Em 13-11-94, no estado de viúva e sem herdeiros legitimários, faleceu F à qual sobreviveram, como herdeiros legítimos, a autora (irmã), G e B (sobrinhos), filhos de H (irmão), pré-falecido, em 11-07-78, a herança de F ainda não partilhada estando, tal pessoa contitulando com os demandados di versos depósitos bancários, os réus se tendo apropriado de quantias desses depósitos.

Concluiu impetrando a condenação, na restituição à sua pessoa, da posse das seguintes quantias, por parte dos demandados:

O réu B: 2.114.238$00, a título de capital, e juros vincendos, à taxa anual de 10%, desde a citação até integral pagamento.

O demandado C: l.965.690$07 (capital) e juros legais sobre tal montante, à taxa anual predita, desde a citação até integral pagamento.

O réu D: 1.965.734$70 (capital) e juros legais sobre tal quantitativo, à taxa de 10% ao ano, desde a citação até integral pagamento.

E: 4.248.029$10 e juros, desde a citação até integral pagamento, à taxa anual supra-citada.

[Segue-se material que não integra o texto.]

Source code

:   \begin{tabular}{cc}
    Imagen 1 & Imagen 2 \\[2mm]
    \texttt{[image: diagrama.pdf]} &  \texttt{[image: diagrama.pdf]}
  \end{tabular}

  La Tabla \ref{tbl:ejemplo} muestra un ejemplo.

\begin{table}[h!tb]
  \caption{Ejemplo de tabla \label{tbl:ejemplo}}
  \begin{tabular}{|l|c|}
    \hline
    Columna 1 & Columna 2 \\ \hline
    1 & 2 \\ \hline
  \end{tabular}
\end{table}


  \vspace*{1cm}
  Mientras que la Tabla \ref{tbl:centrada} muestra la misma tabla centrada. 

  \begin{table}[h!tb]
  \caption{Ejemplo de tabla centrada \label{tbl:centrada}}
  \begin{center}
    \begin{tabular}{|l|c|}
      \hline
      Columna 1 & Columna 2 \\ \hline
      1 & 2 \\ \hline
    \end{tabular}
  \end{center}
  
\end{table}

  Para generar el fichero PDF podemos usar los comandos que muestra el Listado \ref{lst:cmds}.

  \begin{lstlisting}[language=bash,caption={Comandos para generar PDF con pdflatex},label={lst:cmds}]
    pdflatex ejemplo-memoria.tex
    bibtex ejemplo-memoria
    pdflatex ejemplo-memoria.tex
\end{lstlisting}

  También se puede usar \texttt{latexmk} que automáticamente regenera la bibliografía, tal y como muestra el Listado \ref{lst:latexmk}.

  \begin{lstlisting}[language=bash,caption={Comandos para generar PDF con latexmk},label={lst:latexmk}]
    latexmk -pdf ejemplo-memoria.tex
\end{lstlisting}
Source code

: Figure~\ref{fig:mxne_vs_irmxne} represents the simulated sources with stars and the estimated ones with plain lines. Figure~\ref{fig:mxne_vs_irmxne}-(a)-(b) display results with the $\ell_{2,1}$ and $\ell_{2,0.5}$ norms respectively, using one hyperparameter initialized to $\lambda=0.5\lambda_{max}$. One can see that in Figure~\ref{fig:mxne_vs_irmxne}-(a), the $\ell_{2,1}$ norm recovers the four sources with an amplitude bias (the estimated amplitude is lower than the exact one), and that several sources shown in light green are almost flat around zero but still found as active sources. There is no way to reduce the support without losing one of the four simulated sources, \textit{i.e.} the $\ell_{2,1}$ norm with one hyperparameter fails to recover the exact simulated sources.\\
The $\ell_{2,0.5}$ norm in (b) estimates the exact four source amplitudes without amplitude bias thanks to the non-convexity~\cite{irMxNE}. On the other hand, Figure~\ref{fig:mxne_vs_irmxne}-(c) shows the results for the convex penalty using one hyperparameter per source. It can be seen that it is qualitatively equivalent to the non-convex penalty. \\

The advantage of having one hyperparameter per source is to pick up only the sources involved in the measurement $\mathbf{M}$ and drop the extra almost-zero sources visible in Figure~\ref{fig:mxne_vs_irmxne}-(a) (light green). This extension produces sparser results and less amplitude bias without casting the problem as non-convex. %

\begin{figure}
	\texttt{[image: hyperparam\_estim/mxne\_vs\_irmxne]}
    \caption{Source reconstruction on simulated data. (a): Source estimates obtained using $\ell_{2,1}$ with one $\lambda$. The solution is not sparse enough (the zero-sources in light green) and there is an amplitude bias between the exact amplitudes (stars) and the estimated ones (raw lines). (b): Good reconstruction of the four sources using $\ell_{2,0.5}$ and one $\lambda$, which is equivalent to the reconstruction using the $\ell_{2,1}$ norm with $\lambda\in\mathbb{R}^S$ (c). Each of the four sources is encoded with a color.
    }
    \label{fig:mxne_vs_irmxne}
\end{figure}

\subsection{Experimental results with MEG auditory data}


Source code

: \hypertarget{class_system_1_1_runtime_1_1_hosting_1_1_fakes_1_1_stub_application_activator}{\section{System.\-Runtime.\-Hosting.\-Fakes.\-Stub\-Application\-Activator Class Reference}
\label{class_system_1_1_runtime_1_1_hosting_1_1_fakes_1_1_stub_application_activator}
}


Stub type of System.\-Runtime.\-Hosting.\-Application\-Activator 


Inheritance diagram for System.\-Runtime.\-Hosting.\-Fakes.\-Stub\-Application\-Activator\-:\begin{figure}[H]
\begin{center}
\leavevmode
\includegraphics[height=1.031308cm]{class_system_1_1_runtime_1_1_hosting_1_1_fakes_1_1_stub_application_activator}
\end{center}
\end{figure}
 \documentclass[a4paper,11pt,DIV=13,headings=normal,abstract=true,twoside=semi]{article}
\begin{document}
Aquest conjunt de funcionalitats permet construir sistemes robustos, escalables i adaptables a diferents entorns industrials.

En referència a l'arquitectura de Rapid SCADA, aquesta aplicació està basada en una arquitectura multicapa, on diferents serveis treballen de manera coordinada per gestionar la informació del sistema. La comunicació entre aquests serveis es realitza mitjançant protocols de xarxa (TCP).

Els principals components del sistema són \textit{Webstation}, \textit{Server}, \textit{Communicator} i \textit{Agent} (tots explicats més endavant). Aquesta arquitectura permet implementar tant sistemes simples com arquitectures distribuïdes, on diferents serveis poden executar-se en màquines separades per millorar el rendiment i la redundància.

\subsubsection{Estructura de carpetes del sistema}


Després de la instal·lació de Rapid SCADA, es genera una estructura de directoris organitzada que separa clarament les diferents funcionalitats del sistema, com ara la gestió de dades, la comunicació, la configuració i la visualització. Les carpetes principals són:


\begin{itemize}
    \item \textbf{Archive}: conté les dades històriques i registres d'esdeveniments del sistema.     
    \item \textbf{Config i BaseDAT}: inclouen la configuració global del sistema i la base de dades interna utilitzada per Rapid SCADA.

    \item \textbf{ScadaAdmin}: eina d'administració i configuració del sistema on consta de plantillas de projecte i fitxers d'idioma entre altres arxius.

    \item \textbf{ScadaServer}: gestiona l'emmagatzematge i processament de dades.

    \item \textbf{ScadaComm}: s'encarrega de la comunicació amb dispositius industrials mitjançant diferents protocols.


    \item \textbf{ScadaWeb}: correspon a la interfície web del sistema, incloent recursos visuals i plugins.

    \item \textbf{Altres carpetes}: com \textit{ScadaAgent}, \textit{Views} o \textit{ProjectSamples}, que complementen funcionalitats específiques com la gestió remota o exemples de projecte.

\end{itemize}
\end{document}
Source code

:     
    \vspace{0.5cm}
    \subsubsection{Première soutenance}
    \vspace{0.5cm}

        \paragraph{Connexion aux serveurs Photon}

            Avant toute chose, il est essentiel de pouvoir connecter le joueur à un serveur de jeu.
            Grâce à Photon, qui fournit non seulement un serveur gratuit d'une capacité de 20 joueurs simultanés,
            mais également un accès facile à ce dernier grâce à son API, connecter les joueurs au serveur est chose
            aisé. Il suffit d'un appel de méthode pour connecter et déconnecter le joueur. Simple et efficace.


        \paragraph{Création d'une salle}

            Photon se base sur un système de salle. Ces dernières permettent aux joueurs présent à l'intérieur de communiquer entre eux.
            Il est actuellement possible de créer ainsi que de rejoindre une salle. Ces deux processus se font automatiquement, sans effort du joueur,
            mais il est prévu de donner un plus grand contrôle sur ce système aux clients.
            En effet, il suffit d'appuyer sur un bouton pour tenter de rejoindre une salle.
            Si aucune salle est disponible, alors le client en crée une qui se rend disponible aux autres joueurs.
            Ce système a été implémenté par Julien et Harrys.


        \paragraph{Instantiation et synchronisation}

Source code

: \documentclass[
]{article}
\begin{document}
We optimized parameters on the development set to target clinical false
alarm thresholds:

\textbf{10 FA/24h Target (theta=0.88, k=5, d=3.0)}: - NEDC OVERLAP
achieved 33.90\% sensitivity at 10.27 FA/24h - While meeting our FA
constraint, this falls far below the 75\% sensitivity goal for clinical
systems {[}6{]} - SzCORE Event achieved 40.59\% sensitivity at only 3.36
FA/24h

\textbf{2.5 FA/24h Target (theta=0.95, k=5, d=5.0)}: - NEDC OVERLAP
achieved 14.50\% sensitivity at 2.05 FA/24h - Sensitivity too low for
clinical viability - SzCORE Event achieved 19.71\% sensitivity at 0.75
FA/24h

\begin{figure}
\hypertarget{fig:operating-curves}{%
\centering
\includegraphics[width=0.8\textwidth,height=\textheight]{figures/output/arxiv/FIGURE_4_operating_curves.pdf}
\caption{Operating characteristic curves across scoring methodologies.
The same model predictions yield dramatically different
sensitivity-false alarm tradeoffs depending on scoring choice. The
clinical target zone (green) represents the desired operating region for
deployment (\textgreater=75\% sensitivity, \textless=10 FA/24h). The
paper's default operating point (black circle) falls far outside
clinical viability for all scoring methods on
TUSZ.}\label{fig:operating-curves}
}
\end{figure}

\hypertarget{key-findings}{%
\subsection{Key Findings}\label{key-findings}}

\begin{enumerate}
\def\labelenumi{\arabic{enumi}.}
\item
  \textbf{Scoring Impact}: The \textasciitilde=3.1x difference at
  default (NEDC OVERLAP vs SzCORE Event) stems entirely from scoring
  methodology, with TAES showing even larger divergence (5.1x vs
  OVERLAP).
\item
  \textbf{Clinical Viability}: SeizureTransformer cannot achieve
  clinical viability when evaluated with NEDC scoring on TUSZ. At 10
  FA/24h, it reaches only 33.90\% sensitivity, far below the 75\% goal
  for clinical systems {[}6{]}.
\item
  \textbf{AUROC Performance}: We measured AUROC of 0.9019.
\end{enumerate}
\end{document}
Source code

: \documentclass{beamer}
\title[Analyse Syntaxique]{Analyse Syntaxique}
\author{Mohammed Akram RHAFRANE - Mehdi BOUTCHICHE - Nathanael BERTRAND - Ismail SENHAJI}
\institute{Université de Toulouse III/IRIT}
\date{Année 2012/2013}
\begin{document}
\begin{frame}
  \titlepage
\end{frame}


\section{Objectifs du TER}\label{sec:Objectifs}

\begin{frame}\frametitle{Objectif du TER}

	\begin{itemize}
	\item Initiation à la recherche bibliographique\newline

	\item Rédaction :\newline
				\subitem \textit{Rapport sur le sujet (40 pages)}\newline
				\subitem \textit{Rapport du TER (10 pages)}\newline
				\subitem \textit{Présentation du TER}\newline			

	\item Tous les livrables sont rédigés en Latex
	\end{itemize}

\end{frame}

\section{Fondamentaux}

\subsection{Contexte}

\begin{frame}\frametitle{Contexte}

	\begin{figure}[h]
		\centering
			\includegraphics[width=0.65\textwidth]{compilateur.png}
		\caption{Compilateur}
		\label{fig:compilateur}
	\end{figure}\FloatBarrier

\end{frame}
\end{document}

b) Contestaram os réus, concluindo no sentido da improcedência da acção.

c) Após réplica da autora, elaborado foi despacho saneador tabelar e organizados especificação e questionário, contra os quais, sem êxito, reclamou a autora.

d) Cumprido que foi o demais legal, veio a acção a ser julgada parcialmente procedente, com condenação:

1. Do réu B: a restituir à autora a posse da quantia de 2.114.238$00 (10.547,77 euros), acrescida de juros desde a citação (18.4.96), à taxa legal de 10%, "sendo de 7% desde 17.4.99 até integral pagamento";

2. Do réu C:" a restituir à autora a posse da quantia de 1.965.664$00 (9.804,69 eures) acrescida de juros desde a citação (4.12.95) à taxa legal de 10%, sendo de 7% desde 17.4.99 até integral pagamento;"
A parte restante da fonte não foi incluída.